This exercise requires every record to be repeated exactly.
+++ Data to examine
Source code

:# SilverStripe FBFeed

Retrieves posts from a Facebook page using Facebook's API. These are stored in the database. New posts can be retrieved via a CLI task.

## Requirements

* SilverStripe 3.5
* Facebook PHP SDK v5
++++++
> _Written solution_:
Source code

:# SilverStripe FBFeed

Retrieves posts from a Facebook page using Facebook's API. These are stored in the database. New posts can be retrieved via a CLI task.

## Requirements

* SilverStripe 3.5
* Facebook PHP SDK v5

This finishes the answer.